Growing up with a severely limited musical library (my entire exposure to music pre high school was Broadway Showtunes), I really knew very little about music.
Once I hit high school, I bought The Eagles Hotel California and anything from KISS… but that was only because I thought they were ‘cool’. It wasn’t really my musical taste. I liked Cat Stevens, Billy Joel and Elton John. I still do. But the way I got out of my comfort zone, the way I managed to expand my musical tastes….soundtracks.
Every movie I went to, I wanted to get the soundtrack. Footloose (the original), Fame (the original), Dirty Dancing,The Big Chill…even Top Gun: I had them all! I felt like a whole new world had opened up to me.

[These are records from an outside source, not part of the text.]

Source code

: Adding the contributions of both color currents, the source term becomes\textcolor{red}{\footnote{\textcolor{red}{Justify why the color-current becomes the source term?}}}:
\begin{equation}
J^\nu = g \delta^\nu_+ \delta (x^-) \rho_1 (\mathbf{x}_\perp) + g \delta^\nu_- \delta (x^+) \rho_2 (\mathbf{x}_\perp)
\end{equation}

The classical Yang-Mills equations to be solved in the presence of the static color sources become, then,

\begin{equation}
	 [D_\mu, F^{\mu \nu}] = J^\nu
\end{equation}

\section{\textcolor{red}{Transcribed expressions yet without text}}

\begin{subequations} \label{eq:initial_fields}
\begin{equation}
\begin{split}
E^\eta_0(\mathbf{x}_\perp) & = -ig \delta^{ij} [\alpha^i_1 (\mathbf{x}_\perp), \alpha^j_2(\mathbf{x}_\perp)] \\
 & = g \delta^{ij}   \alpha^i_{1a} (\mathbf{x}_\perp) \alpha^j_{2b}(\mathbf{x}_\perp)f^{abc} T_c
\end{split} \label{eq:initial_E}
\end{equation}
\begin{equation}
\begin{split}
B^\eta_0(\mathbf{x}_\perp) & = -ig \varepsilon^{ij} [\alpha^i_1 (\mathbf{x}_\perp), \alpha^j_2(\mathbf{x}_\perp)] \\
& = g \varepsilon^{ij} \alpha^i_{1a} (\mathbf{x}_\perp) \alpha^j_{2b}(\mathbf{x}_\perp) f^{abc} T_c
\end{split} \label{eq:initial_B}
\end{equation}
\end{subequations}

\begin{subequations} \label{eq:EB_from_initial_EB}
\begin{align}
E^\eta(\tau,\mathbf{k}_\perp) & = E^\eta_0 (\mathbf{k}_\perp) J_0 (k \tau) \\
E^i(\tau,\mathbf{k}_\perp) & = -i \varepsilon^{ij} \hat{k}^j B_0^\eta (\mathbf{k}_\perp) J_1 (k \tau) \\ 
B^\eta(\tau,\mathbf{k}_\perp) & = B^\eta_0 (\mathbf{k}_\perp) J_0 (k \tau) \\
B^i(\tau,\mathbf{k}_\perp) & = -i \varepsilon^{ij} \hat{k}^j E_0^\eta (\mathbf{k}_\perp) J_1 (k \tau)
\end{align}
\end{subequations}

The first musical risk I ever took was getting the soundtrack of The Lost Boys. The music was unlike the folksy seventies music I enjoyed, it was different than the poppy eighties music I was comfortable with…it was dark. Really dark. And it was from the scariest film I had seen up to that point (okay…Dead Ringers and Children of the Corn were a tad scarier; however, I couldn’t get through either of them). Sitting in the dark theatre, hearing Gerard McMahon’s eerie goth rock anthem coupled with his biblical ‘Thou Shall Not’ lyrics, opened up my eyes to new musical possibilities. Cry Little Sister may be my favorite soundtrack song ever. While I didn’t love the entire album, I certainly love that song. (Another great song from the soundtrack is Echo and the Bunnymen’s People are Strange.)